Два заезжих молодца с интересом разглядывали суетящихся манекенщиц, между которыми фланировал Владик, то и дело выныривая из-за вороха платьев. Валера Груздь молча кивнул Чекуню, указывая на модельера. Чекунь оторвался от хозяина и неспешно двинулся напрямик, по пути цепляя за бедра шмыгающих мимо манекенщиц. Он встал у Владика за спиной и, ухмыляясь, ждал, когда тот обратит на него внимание. Наконец, Владик почувствовал на себе посторонний взгляд и обернулся.
— Посторонним сюда нельзя, — расстроился он. — Здесь женщины переодеваются. Выйдите отсюда в фойе.
— А я не к женщинам, — хмыкнул Чекунь. — Я к тебе. Отойдем, разговор есть.
Владику этот рыжий тип показался знакомым. Обладая от природы неплохой зрительной памятью, он сразу вспомнил, где его видел. Как-то они вместе с Махровым сидели в ресторане, и Сергеич показал ему одного бугая, назвав его Валерой Груздем и представив крупным городским «авторитетом». Рядом с Груздем тогда сидел этот рыжий. Владик почувствовал подкатывающую тошноту. Она, словно индикатор, всегда верно указывала на любую возникающую опасность. Владик понял, что отказать он не в состоянии, обреченно вздохнул и нехотя поплелся вслед за Чекунем.

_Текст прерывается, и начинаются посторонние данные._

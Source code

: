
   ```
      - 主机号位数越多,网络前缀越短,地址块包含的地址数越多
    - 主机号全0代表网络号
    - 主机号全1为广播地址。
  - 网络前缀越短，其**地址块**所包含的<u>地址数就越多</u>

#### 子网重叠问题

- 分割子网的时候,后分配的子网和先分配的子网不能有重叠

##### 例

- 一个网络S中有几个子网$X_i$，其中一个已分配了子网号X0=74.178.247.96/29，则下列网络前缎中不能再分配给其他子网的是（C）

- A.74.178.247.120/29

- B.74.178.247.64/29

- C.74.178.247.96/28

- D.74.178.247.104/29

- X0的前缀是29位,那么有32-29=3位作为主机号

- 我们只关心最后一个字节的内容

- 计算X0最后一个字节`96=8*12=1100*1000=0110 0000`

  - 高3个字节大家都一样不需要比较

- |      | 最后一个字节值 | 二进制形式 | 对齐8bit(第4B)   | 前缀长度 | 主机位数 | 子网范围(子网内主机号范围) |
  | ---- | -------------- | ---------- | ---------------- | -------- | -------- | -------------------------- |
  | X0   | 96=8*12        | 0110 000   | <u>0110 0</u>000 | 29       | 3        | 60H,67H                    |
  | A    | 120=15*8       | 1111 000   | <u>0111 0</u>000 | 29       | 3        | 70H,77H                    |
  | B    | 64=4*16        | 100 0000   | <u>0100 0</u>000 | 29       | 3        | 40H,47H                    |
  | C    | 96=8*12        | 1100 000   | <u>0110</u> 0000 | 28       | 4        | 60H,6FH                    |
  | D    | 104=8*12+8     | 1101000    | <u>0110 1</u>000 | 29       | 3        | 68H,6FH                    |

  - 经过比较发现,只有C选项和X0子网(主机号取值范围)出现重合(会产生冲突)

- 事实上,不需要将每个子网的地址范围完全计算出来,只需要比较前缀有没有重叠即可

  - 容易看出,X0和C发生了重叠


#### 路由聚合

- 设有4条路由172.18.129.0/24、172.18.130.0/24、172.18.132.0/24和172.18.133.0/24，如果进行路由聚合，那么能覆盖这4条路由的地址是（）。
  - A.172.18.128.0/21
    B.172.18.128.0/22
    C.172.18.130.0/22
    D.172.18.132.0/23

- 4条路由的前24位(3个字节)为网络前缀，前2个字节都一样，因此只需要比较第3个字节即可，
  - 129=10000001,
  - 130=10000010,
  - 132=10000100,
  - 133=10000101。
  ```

— Давно хотел с тобой познакомится? — улыбнулся Валера, но улыбка вышла кривая и недоброжелательная. Улыбаться ему было несвойственно. — Ну, прими мои поздравления. Здорово ты баб разодел! Мне понравилось.
Владик хмуро смотрел на Груздя, не выказывая никаких эмоций. Вернее, все эмоции он постарался запрятать поглубже, да и то из эмоций остался один страх. Чего он боялся, Владик ещё не знал, но страх уже сидел в нем прочно.
— Простите, с кем имею честь? — пробубнил он, хотя имел полное представление не только о том, с кем имеет честь, но и о том, насколько эта честь может быть для него рискованной.
— Валерий Притыкин, бизнесмен, — представился Груздь. — Может, слышал?